▶ _Action item_:
Everything from the line containing "The division by" to the close of the records below should be output exactly, line by line, with no other lines given.
━━━━━━━━━━━━━━━━━━━━
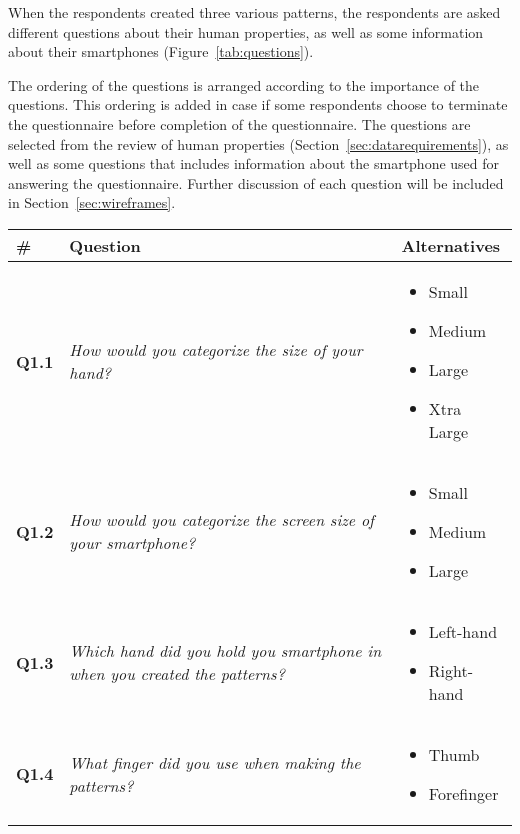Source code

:     When the respondents created three various patterns, the respondents are asked different questions about their human properties, as well as some information about their smartphones (Figure~\ref{tab:questions}). 

    The ordering of the questions is arranged according to the importance of the questions. This ordering is added in case if some respondents choose to terminate the questionnaire before completion of the questionnaire. The questions are selected from the review of human properties (Section~\ref{sec:datarequirements}), as well as some questions that includes information about the smartphone used for answering the questionnaire. Further discussion of each question will be included in Section~\ref{sec:wireframes}.

    \begin{longtable}{| p{1cm} | m{6.5cm} | m{3.5cm} |}
      \hline
      {\bf \#} & {\bf Question} & {\bf Alternatives} \\ \hline
      {\bf Q1.1} & 
      {\it How would you categorize the size of your hand?} & 
      \begin{itemize}
        \item Small
        \item Medium
        \item Large
        \item Xtra Large
      \end{itemize} 
      \\ \hline

      {\bf Q1.2} & 
      {\it How would you categorize the screen size of your smartphone?} &
      \begin{itemize}
        \item Small
        \item Medium
        \item Large
      \end{itemize} 
      \\ \hline

      {\bf Q1.3} & 
      {\it Which hand did you hold you smartphone in when you created the patterns?} & 
      \begin{itemize}
        \item Left-hand
        \item Right-hand
      \end{itemize} \\ \hline

      {\bf Q1.4} & 
      {\it What finger did you use when making the patterns?} &
      \begin{itemize}
        \item Thumb
        \item Forefinger
      \end{itemize}  \\ \hline


\end{longtable}
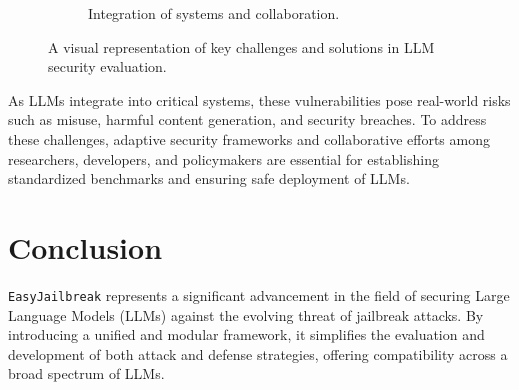 \documentclass[18pt]{article}
\begin{document}
\begin{figure}[H]
\begin{subfigure}[b]{0.48\textwidth}
{
        }
        \caption{Integration of systems and collaboration.}
        \label{fig:tikz_critical_integration}
    \end{subfigure}

    \caption{A visual representation of key challenges and solutions in LLM security evaluation.}
    \label{fig:combined_tikz_figures}
\end{figure}

\noindent As LLMs integrate into critical systems, these vulnerabilities pose real-world risks such as misuse, harmful content generation, and security breaches. To address these challenges, adaptive security frameworks and collaborative efforts among researchers, developers, and policymakers are essential for establishing standardized benchmarks and ensuring safe deployment of LLMs.



\section{Conclusion}

\texttt{EasyJailbreak} represents a significant advancement in the field of securing Large Language Models (LLMs) against the evolving threat of jailbreak attacks. By introducing a unified and modular framework, it simplifies the evaluation and development of both attack and defense strategies, offering compatibility across a broad spectrum of LLMs.
\end{document}
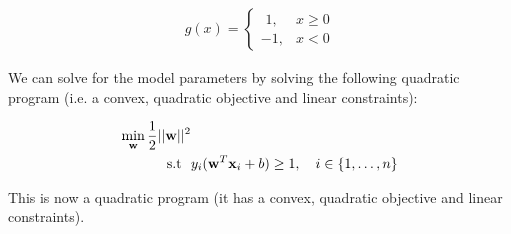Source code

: \begin{align}
g(x) =  \begin{cases}
  \mbox{ 1}, & x \geq 0 \\
 -1, & x < 0
 \end{cases} 
\end{align}


We can solve for the model parameters by solving the following quadratic program (i.e. a convex, quadratic objective and linear constraints):

\begin{align}
\min_{\mathbf{w}} \frac{1}{2}||\mathbf{w}||^2 & \\
\mbox{\text{s.t }  } &  y_i (\mathbf{w}^T \mathbf{x}_i + b) \geq 1, \quad i \in \{1, \dots, n\}
\end{align}

This is now a quadratic program (it has a convex, quadratic objective and linear constraints).


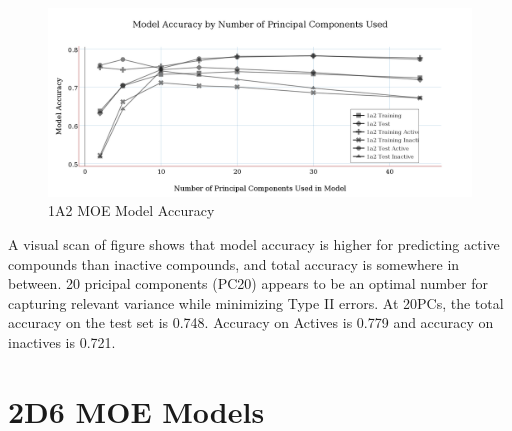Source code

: \begin{figure}[!h]
\includegraphics[width=1\textwidth]{../img/1a2_moe_model_accuracy.png}
\caption{1A2 MOE Model Accuracy}
\end{figure}

A visual scan of figure shows that model accuracy is higher for predicting active compounds than inactive compounds, and total accuracy is somewhere in between. 20 pricipal components (PC20) appears to be an optimal number for capturing relevant variance while minimizing Type II errors. At 20PCs, the total accuracy on the test set is 0.748. Accuracy on Actives is 0.779 and accuracy on inactives is 0.721.

\section{2D6 MOE Models}

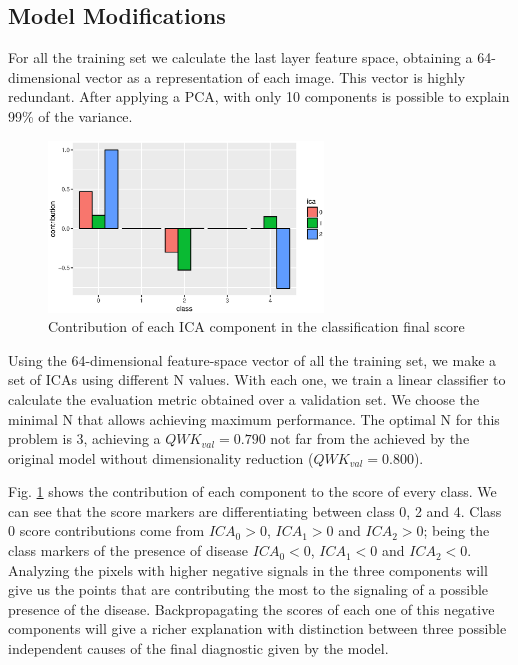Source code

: \documentclass{llncs}
\begin{document}
\subsection{Model Modifications}

For all the training set we calculate the last layer feature space, obtaining a 64-dimensional vector as a representation of each image. This vector is highly redundant. After applying a PCA, with only 10 components is possible to explain 99\% of the variance.

\begin{figure}[h]
	\centering	
		\includegraphics[width=0.65\textwidth]{./figures/ica_class_contribution.eps}
	\caption{Contribution of each ICA component in the classification final score}
	\label{fig:ica_contribution}
\end{figure}

Using the 64-dimensional feature-space vector of all the training set, we make a set of ICAs using different N values. With each one, we train a linear classifier to calculate the evaluation metric obtained over a validation set. We choose the minimal N that allows achieving maximum performance. The optimal N for this problem is $3$, achieving a $QWK_{val} = 0.790$ not far from the achieved by the original model without dimensionality reduction ($QWK_{val} = 0.800$).

Fig. \ref{fig:ica_contribution} shows the contribution of each component to the score of every class. We can see that the score markers are differentiating between class 0, 2 and 4.  Class 0 score contributions come from $ICA_0 > 0$, $ICA_1 > 0$ and $ICA_2 > 0$; being the class markers of the presence of disease $ICA_0 < 0$, $ICA_1 < 0$ and $ICA_2 < 0$. Analyzing the pixels with higher negative signals in the three components will give us the points that are contributing the most to the signaling of a possible presence of the disease. Backpropagating the scores of each one of this negative components will give a richer explanation with distinction between three possible independent causes of the final diagnostic given by the model.
\end{document}
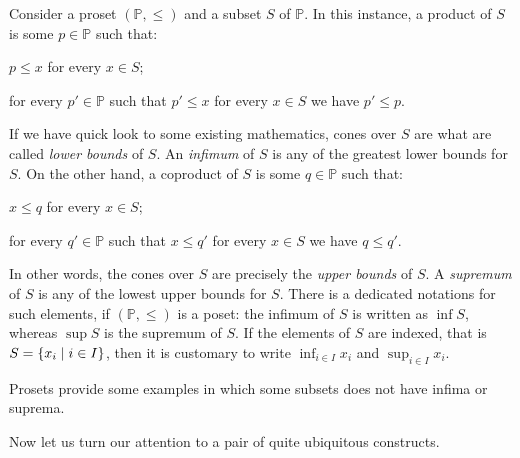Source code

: \begin{example}
Consider a proset \((\mathbb P, \le)\) and a subset \(S\) of \(\mathbb P\). In this instance, a product of \(S\) is some \(p \in \mathbb P\) such that:
\begin{tcbenum}
\item \(p \le x\) for every \(x \in S\);
\item for every \(p' \in \mathbb P\) such that \(p' \le x\) for every \(x \in S\) we have \(p' \le p\). 
\end{tcbenum}
If we have  quick look to some existing mathematics, cones over \(S\) are what are called {\em lower bounds} of \(S\). An {\em infimum} of \(S\) is any of the greatest lower bounds for \(S\).\newline
On the other hand, a coproduct of \(S\) is some \(q \in \mathbb P\) such that:
\begin{tcbenum}
\item \(x \le q\) for every \(x \in S\);
\item for every \(q' \in \mathbb P\) such that \(x \le q'\) for every \(x \in S\) we have \(q \le q'\). 
\end{tcbenum}
In other words, the cones over \(S\) are precisely the {\em upper bounds} of \(S\). A {\em supremum} of \(S\) is any of the lowest upper bounds for \(S\).\newline
There is a dedicated notations for such elements, if \((\mathbb P, \le)\) is a poset: the infimum of \(S\) is written as \(\inf S\), whereas \(\sup S\) is the supremum of \(S\). If the elements of \(S\) are indexed, that is \(S = \left\{x_i \mid i \in I\right\}\), then it is customary to write \(\inf_{i \in I} x_i\) and \(\sup_{i \in I} x_i\).
\end{example}

\begin{exercise}
Prosets provide some examples in which some subsets does not have infima or suprema. 
\end{exercise}

Now let us turn our attention to a pair of quite ubiquitous constructs.

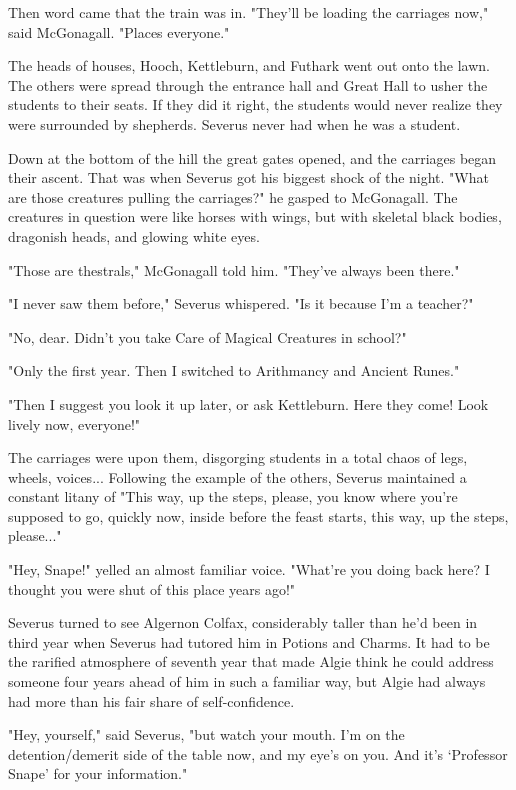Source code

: Then word came that the train was in. "They'll be loading the carriages now," said McGonagall. "Places everyone."

The heads of houses, Hooch, Kettleburn, and Futhark went out onto the lawn. The others were spread through the entrance hall and Great Hall to usher the students to their seats. If they did it right, the students would never realize they were surrounded by shepherds. Severus never had when he was a student.

Down at the bottom of the hill the great gates opened, and the carriages began their ascent. That was when Severus got his biggest shock of the night. "What are those creatures pulling the carriages?" he gasped to McGonagall. The creatures in question were like horses with wings, but with skeletal black bodies, dragonish heads, and glowing white eyes.

"Those are thestrals," McGonagall told him. "They've always been there."

"I never saw them before," Severus whispered. "Is it because I'm a teacher?"

"No, dear. Didn't you take Care of Magical Creatures in school?"

"Only the first year. Then I switched to Arithmancy and Ancient Runes."

"Then I suggest you look it up later, or ask Kettleburn. Here they come! Look lively now, everyone!"

The carriages were upon them, disgorging students in a total chaos of legs, wheels, voices... Following the example of the others, Severus maintained a constant litany of "This way, up the steps, please, you know where you're supposed to go, quickly now, inside before the feast starts, this way, up the steps, please..."

"Hey, Snape!" yelled an almost familiar voice. "What're you doing back here? I thought you were shut of this place years ago!"

Severus turned to see Algernon Colfax, considerably taller than he'd been in third year when Severus had tutored him in Potions and Charms. It had to be the rarified atmosphere of seventh year that made Algie think he could address someone four years ahead of him in such a familiar way, but Algie had always had more than his fair share of self-confidence.

"Hey, yourself," said Severus, "but watch your mouth. I'm on the detention\slash demerit side of the table now, and my eye's on you. And it's `Professor Snape' for your information."


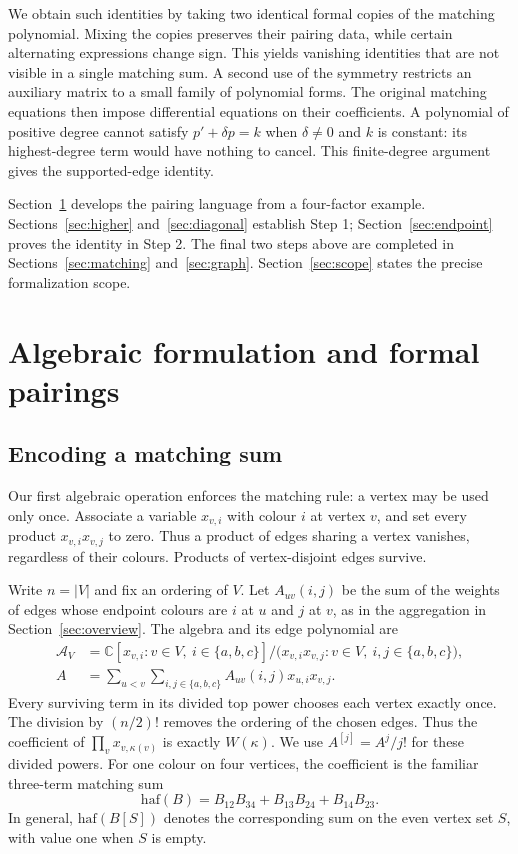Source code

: \documentclass[11pt]{article}
\theoremstyle{definition}
\theoremstyle{plain}
\numberwithin{equation}{section}
\begin{document}
We obtain such identities by taking two identical formal copies of the
matching polynomial. Mixing the copies preserves their pairing data, while
certain alternating expressions change sign. This yields vanishing
identities that are not visible in a single matching sum. A second use of
the symmetry restricts an auxiliary matrix to a small family of polynomial
forms. The original matching equations then impose differential equations
on their coefficients. A polynomial of positive degree cannot satisfy
\(p'+\delta p=k\) when \(\delta\ne0\) and \(k\) is constant: its
highest-degree term would have nothing to cancel. This finite-degree
argument gives the supported-edge identity.

Section~\ref{sec:model} develops the pairing language from a four-factor
example. Sections~\ref{sec:higher} and~\ref{sec:diagonal} establish Step 1;
Section~\ref{sec:endpoint} proves the identity in Step 2. The final two
steps above are completed in Sections~\ref{sec:matching} and~\ref{sec:graph}.
Section~\ref{sec:scope} states the precise formalization scope.

\section{Algebraic formulation and formal pairings}\label{sec:model}

\subsection{Encoding a matching sum}

Our first algebraic operation enforces the matching rule: a vertex may be
used only once. Associate a variable \(x_{v,i}\) with colour \(i\) at
vertex \(v\), and set every product \(x_{v,i}x_{v,j}\) to zero. Thus a
product of edges sharing a vertex vanishes, regardless of their colours.
Products of vertex-disjoint edges survive.

Write \(n=|V|\) and fix an ordering of \(V\).
Let \(A_{uv}(i,j)\) be the sum of the weights of edges whose endpoint colours
are \(i\) at \(u\) and \(j\) at \(v\), as in the aggregation in
Section~\ref{sec:overview}. The algebra and its edge polynomial are
\[
 \begin{aligned}
 \mathcal A_V&=\mathbb C[x_{v,i}:v\in V,\ i\in\{a,b,c\}]
       \big/\bigl(x_{v,i}x_{v,j}:v\in V,\ i,j\in\{a,b,c\}\bigr),\\
 A&=\sum_{u<v}\sum_{i,j\in\{a,b,c\}}A_{uv}(i,j)x_{u,i}x_{v,j}.
 \end{aligned}
\]
Every surviving term in its divided top power chooses each vertex exactly once.
The division by \((n/2)!\) removes the ordering of the chosen edges. Thus the
coefficient of \(\prod_v x_{v,\kappa(v)}\) is exactly \(W(\kappa)\).
We use \(A^{[j]}=A^j/j!\) for these divided powers. For one colour on four
vertices, the coefficient is the familiar three-term matching sum
\[
 \mathrm{haf}(B)=B_{12}B_{34}+B_{13}B_{24}+B_{14}B_{23}.
\]
In general, \(\mathrm{haf}(B[S])\) denotes the corresponding sum on the
even vertex set \(S\), with value one when \(S\) is empty.
\end{document}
━━━━━━━━━━━━━━━━━━━━
▶ _Answer space_:
The division by \((n/2)!\) removes the ordering of the chosen edges. Thus the
coefficient of \(\prod_v x_{v,\kappa(v)}\) is exactly \(W(\kappa)\).
We use \(A^{[j]}=A^j/j!\) for these divided powers. For one colour on four
vertices, the coefficient is the familiar three-term matching sum
\[
 \mathrm{haf}(B)=B_{12}B_{34}+B_{13}B_{24}+B_{14}B_{23}.
\]
In general, \(\mathrm{haf}(B[S])\) denotes the corresponding sum on the
even vertex set \(S\), with value one when \(S\) is empty.
\end{document}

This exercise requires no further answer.